I bought my own MiFi last year and have used it during travel and as a backup connection at home for when either the power or home broadband connection goes out. With the ability to connect to five Wi-Fi devices — some models can support eight devices — the MiFi has made many long car rides far less boring. Our kids connect iPads(s aapl), small tablets and laptops to the mobile web for hours at a time while on the road.

Will consumers continue to follow suit and keep buying the MiFi devices, however? Although we used our MiFi quite a bit when we first bought it, our usage has dwindled considerably; some months we don’t use it at all and I’m now considering the idea of canceling our $35 month-to-month deal.
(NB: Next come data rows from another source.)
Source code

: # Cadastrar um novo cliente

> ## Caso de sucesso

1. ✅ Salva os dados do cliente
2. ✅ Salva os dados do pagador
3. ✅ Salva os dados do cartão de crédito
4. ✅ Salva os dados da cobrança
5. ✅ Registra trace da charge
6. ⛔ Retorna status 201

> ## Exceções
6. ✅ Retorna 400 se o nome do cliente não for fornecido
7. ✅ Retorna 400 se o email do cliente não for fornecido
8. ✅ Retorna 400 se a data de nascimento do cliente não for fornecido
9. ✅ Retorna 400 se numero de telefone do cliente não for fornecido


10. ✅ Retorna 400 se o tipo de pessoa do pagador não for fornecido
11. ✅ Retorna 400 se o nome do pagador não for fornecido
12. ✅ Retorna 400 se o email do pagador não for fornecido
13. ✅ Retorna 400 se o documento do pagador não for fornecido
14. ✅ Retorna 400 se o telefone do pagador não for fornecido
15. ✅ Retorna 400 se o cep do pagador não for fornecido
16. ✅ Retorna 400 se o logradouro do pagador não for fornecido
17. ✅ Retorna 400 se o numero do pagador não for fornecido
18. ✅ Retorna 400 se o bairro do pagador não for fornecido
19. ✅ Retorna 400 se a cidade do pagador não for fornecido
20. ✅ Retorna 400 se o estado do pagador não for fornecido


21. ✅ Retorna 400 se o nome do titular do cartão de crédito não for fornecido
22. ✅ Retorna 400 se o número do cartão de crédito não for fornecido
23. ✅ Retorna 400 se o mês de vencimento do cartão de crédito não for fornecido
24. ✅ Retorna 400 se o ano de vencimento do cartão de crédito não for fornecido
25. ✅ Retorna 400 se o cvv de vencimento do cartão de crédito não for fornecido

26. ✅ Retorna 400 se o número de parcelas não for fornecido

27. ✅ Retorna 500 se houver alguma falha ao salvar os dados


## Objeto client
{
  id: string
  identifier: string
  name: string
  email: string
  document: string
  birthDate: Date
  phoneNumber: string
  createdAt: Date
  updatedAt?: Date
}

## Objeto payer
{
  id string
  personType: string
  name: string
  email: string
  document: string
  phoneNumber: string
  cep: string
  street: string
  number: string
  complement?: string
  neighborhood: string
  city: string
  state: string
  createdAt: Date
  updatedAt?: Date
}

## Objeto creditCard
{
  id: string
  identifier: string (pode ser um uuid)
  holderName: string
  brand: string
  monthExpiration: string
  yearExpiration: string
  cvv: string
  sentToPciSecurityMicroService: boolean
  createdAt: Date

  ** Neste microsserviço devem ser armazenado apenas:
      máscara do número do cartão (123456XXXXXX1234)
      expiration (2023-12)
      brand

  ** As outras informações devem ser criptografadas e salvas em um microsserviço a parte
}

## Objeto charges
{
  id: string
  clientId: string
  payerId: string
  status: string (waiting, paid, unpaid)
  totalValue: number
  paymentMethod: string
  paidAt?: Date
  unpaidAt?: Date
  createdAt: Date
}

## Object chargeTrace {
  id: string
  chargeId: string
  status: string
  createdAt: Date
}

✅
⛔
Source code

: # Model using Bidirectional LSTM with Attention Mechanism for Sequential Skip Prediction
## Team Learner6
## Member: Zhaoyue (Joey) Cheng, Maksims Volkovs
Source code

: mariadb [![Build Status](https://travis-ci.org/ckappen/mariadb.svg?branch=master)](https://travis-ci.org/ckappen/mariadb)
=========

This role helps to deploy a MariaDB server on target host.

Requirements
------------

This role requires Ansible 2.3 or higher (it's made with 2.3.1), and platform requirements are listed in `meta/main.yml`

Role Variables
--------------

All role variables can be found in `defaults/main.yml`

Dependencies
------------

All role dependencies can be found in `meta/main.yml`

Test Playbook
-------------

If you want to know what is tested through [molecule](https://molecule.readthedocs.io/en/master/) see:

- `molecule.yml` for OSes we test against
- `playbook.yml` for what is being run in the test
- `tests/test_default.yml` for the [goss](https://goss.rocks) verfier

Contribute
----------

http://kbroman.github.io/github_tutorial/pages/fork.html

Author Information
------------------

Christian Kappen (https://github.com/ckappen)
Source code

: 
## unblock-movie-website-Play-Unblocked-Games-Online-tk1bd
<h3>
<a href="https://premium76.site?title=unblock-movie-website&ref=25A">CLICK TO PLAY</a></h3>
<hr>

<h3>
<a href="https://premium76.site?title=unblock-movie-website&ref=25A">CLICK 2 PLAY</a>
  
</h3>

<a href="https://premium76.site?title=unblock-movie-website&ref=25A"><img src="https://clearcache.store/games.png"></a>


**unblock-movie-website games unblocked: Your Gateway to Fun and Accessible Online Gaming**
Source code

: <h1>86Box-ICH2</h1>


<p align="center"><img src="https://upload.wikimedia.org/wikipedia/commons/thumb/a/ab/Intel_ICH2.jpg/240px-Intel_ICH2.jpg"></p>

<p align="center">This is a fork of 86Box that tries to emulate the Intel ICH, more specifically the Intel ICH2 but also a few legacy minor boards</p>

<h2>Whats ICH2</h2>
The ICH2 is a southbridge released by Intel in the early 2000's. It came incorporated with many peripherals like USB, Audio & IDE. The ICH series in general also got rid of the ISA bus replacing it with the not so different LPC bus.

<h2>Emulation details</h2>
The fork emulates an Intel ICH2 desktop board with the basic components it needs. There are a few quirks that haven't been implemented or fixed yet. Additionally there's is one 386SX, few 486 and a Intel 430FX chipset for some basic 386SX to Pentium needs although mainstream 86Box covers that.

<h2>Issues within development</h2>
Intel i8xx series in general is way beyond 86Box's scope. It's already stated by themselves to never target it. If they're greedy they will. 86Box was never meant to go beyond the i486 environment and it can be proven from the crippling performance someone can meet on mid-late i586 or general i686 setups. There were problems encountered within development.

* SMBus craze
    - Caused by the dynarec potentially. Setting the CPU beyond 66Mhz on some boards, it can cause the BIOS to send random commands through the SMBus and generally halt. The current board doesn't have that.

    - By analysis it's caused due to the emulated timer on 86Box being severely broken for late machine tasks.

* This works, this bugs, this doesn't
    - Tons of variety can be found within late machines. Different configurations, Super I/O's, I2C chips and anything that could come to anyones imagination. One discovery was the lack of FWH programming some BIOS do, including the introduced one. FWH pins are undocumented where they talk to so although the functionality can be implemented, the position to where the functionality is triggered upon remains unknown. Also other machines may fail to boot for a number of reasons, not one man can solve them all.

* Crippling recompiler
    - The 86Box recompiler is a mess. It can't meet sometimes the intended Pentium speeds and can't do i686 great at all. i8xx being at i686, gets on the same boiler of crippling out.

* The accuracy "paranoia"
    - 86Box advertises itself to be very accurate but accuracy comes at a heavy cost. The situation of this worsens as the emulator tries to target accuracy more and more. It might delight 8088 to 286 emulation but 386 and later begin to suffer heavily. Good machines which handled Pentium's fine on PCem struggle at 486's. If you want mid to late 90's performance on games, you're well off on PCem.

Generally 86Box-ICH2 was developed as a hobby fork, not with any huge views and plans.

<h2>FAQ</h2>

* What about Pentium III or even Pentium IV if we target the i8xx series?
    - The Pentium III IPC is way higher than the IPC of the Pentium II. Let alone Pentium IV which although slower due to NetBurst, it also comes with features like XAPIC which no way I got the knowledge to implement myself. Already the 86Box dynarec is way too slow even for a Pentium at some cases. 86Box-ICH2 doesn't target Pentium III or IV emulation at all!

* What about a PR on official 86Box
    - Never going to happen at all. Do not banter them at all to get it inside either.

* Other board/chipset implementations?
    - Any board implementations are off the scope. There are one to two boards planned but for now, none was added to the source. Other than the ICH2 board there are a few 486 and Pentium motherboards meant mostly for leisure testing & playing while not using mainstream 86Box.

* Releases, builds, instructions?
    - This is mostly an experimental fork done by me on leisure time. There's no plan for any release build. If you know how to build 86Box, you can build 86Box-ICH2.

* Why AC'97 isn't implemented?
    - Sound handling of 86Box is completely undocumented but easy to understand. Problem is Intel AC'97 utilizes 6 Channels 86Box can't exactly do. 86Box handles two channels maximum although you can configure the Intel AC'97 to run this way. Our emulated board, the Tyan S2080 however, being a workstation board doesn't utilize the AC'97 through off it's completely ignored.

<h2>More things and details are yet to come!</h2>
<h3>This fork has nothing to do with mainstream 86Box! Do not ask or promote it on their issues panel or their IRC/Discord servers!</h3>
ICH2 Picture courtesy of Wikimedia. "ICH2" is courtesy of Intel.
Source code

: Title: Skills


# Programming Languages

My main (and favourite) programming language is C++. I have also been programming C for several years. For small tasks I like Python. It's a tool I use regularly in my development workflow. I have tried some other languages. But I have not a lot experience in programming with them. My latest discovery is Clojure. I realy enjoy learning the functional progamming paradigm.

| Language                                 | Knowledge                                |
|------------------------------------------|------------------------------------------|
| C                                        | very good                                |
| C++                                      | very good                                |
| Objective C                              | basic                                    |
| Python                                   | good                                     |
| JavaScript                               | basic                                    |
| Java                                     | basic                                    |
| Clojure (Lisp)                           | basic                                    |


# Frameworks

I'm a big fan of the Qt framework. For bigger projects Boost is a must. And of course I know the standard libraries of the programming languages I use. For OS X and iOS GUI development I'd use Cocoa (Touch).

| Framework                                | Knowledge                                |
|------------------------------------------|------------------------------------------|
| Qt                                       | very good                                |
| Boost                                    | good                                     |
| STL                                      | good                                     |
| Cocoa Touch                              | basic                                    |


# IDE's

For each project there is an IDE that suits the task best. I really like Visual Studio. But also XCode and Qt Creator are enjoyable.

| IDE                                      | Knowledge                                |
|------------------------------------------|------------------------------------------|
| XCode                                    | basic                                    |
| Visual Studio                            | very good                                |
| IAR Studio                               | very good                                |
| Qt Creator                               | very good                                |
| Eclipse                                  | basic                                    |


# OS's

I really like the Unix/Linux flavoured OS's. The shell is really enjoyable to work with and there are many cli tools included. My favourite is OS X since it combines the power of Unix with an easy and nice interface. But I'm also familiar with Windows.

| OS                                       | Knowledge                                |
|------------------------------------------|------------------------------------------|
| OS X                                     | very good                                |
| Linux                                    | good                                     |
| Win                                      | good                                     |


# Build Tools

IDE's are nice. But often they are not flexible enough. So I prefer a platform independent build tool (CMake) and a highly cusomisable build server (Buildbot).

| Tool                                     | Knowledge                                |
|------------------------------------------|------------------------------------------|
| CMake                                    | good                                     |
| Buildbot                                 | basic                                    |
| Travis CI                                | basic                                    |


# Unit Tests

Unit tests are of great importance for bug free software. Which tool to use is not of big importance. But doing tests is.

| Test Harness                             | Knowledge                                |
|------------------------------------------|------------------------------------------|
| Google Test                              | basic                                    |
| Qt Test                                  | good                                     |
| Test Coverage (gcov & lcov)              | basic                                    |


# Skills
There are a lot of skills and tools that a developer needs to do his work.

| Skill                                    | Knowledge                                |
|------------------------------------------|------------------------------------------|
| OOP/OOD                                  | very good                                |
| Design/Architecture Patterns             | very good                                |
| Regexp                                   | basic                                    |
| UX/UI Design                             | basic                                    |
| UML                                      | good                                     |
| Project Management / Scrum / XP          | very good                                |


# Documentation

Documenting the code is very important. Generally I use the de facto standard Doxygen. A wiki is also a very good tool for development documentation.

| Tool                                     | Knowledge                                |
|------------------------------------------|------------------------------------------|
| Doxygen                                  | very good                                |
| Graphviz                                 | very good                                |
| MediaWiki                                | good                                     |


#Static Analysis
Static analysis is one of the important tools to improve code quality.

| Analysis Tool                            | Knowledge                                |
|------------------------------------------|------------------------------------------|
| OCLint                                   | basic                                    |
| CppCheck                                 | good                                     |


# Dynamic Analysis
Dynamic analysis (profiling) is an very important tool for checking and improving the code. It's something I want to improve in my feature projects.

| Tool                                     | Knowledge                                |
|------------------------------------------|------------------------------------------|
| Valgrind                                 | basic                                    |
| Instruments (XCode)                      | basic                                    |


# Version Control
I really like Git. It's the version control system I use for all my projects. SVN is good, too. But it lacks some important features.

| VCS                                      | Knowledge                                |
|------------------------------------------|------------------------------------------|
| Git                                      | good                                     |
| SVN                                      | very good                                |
Our desire to be connected while mobile hasn’t diminished — if anything, it has increased — so what changed?

Software for the win

In May of last year, my Android handset gained the same functionality as the MiFi, and my Samsung Galaxy Tab has it too. Using software in these devices, I can share a 3G connection with several Wi-Fi devices, eliminating the need to carry a MiFi at all. Because my plan allows for it, there’s no charge for this ability, although the plan is old and newer plans typically add $20 or more per month to enable this feature.

I’ve kept the MiFi since then for two reasons, and I suspect they’re the same reasons that some people will opt for a dedicated mobile hotspot instead of using their phone. For one, the hotspot feature can quickly drain a smartphone’s battery. I carry a spare battery at all times for my Android(s goog) phone, but I’m likely in the minority. Using up a phone battery for MiFi-like features ends up leaving you with no Mi-Fi and no smartphone, i.e.: a useless brick. My other reason is because the MiFi is on a different network than my smartphone, which gives me some redundancy if one of the two is down.

So while there’s good reason for some to buy and use a MiFi, however, I recall some other reasons that sounded good at the time, but really haven’t come to pass. A number of times since the product’s introduction, Novatel Wireless has touted the ability of the MiFi to run unique software solutions. One example is having the device pull all of your email just before getting on a plane and then reading that mail offline after a data transfer from MiFi to laptop, for example. Ideas such as that sound good and could help add more value to the MiFi, but for now, the device is primarily known for a simple way to get online with tablets and laptops as needed.